Enterprises are still ignoring the threat posed by out-of-date versions of Java, with barely one in five running the latest version during August, security firm Websense has reported.
After running traffic through the firm's ThreatSeeker Intelligence Cloud, an incredible 40% of Java requests were found to be from Java 6 Standard Edition (SE), succeeded by Java 7 SE more than two years ago. Java 6 support ended in April 2013.
Some might have continued to run this for compatibility reasons for a time, but ignoring the issue would now be leaving them open to a range of serious exploits.
The general tendency not to update meant that 81% of browsers were now vulnerable to two recent vulnerabilities in particular, CVE-2013-2473 and CVE-2013-2463 from June this year, for which there were working exploits, Websense said.
Overall, Java remains popular among enterprise users, Websense found, with 84% of browsers and clients enabling it.

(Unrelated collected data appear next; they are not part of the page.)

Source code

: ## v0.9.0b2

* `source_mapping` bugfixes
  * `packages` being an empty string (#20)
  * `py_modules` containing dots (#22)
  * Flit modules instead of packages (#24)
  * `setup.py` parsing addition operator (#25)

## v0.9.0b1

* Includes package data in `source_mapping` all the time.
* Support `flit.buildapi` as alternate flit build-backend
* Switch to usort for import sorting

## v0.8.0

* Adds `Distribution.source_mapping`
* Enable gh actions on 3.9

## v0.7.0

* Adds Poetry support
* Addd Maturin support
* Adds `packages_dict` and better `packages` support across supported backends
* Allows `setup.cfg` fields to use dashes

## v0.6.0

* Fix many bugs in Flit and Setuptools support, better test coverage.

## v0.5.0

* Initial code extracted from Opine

One positive trend was that IT departments had at least increased the level of updates to Java 7.
"Java has become a primary gateway for hackers to enter today's businesses and it's vulnerabilities are being commoditised in the latest exploit kits," said Websense senior research manager for EMEA, Carl Leonard.

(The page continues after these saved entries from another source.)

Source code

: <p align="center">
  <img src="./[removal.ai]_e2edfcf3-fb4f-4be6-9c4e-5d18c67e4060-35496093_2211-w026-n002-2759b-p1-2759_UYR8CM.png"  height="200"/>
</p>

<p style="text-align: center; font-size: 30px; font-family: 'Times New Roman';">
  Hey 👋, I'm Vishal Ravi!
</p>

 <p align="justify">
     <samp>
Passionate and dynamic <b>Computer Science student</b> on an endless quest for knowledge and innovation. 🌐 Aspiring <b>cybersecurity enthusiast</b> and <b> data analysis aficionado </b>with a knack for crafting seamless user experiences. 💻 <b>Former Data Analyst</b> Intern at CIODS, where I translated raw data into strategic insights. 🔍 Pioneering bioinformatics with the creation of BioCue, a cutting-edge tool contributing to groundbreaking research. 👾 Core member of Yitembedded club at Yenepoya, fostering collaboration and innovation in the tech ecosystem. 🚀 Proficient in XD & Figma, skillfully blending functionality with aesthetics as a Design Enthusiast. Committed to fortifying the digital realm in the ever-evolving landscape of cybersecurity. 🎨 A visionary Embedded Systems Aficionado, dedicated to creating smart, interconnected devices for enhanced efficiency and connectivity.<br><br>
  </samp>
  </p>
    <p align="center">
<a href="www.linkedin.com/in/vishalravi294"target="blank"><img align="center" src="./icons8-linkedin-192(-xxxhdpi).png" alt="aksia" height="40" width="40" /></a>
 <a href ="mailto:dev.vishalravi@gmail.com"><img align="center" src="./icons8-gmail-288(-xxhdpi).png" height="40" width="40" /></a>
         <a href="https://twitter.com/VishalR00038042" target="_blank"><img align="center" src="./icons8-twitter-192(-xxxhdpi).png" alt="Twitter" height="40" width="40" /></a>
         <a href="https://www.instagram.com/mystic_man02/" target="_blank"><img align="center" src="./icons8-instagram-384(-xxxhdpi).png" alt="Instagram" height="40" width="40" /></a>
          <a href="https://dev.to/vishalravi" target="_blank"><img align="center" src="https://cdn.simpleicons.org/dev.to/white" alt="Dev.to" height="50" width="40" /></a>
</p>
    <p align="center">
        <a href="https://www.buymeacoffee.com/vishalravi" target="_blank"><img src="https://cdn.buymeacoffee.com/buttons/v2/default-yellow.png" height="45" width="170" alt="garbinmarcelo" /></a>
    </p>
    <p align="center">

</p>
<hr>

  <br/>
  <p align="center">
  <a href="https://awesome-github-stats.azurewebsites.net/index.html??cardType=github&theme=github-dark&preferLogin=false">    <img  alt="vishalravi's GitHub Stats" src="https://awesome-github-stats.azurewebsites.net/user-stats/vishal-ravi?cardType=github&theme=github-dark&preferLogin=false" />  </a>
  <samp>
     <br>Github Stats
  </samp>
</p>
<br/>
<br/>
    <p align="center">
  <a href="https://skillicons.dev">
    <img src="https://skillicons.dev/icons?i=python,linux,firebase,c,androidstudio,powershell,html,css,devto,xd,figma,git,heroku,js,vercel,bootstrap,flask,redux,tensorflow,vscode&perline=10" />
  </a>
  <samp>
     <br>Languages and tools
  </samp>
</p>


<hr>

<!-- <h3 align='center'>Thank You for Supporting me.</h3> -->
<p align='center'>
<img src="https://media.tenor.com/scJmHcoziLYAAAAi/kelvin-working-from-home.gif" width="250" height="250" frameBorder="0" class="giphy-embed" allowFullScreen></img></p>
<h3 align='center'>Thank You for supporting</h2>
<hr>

"It is clear the cybercriminals know there is a Java update challenge for many organisations and thus they focus on exploits targeting both new and older versions of the technology."

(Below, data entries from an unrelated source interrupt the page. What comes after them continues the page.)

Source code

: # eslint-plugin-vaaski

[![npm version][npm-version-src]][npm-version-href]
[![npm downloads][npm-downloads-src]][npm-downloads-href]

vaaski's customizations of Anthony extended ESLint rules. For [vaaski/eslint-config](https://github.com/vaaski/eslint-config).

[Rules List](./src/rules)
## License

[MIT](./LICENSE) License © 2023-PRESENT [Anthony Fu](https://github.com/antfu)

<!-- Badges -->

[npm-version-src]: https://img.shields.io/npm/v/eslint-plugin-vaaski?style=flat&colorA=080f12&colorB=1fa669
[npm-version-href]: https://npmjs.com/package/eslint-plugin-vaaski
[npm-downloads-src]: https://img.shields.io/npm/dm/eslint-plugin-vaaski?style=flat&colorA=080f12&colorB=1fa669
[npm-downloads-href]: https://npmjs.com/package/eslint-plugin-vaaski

Flash, too, remains an issue in many firms, with 40% of users not running the latest version, Websense found. Some 25% of installations were more than six months old, 20% around a year old and one in 10 two years old.
The Websense findings concur with the general picture offered by every other survey on the subject of updating. In July, Bit9 discovered much the same poor levels of updating, with Java 6 still very popular and usage levels just over 80% for Java as a whole.